§ **What the task asks**
State how many lines in the entries below contain "without". Write nothing but the number.

§ **Dataset entries**

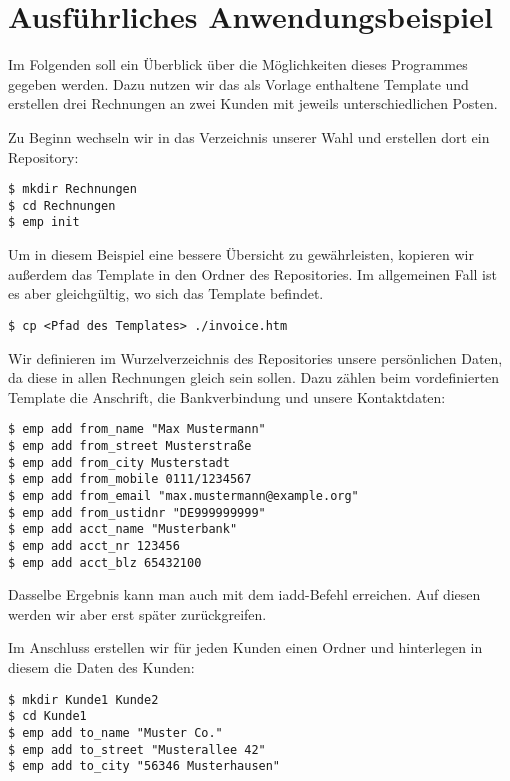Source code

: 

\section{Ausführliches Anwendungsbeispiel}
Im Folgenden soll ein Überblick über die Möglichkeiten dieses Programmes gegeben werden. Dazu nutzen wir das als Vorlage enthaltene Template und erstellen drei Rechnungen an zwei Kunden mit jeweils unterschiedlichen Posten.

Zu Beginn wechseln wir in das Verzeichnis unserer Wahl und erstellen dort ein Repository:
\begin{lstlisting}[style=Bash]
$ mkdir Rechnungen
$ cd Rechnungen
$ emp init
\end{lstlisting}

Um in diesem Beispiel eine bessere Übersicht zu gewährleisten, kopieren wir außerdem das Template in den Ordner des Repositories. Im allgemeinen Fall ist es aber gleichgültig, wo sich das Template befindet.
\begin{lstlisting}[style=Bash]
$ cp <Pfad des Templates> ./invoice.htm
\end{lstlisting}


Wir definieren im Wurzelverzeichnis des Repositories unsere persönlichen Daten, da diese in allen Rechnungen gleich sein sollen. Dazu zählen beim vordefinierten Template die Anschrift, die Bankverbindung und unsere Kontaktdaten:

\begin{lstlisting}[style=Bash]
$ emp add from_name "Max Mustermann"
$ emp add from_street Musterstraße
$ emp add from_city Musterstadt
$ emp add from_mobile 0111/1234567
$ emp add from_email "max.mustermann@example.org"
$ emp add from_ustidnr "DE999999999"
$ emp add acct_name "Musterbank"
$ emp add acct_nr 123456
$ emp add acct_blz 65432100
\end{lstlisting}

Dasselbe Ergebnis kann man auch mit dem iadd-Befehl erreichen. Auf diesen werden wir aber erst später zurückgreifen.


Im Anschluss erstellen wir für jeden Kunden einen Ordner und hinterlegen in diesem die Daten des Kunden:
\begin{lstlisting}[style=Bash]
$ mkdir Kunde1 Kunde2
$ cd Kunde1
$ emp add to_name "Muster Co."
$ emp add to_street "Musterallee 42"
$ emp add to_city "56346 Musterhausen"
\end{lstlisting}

* * *

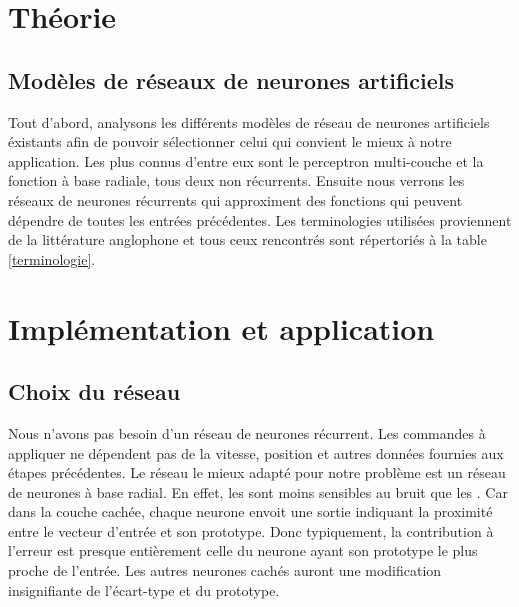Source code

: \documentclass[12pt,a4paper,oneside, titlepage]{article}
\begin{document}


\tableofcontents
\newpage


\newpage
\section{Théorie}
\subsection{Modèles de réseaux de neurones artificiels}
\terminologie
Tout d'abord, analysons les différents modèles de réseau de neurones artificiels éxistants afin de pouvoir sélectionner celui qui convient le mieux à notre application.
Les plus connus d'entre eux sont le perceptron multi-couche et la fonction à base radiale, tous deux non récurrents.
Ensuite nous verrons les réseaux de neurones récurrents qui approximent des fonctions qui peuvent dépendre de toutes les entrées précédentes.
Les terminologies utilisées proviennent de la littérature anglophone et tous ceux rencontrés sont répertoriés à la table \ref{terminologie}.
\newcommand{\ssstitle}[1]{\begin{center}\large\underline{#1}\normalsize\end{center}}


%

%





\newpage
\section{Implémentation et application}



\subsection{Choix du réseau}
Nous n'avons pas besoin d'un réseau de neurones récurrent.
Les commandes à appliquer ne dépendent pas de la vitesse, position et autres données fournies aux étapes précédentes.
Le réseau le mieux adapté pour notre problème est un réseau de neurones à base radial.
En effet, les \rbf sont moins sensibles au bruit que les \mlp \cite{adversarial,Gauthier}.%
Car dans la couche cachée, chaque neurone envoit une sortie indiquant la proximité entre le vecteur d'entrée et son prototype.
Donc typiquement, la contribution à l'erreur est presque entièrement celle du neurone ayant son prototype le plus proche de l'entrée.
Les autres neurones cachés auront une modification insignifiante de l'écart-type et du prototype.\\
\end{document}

...

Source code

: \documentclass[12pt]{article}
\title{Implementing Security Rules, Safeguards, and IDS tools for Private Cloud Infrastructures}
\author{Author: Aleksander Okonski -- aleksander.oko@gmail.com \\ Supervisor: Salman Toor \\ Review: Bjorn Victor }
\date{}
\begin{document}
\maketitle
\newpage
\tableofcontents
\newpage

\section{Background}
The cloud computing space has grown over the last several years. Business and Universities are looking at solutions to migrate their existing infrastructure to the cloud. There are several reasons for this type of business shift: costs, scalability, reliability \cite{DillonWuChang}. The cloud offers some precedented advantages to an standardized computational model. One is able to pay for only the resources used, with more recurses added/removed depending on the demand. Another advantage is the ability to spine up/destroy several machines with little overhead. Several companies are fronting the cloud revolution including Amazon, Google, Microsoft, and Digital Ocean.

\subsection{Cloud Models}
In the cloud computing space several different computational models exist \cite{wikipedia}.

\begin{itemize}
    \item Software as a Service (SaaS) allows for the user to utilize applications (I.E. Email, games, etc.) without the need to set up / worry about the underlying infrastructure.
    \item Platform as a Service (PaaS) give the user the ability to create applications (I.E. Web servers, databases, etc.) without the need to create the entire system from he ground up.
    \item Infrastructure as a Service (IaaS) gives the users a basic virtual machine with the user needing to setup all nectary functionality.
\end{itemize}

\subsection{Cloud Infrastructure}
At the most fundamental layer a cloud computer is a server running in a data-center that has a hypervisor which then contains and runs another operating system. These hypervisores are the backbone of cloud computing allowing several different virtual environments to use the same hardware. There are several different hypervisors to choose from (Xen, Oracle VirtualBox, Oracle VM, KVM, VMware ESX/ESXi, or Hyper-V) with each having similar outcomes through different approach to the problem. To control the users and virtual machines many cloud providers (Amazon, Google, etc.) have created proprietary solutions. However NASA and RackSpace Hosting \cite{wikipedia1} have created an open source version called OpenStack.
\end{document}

§ **Exercise answer**
2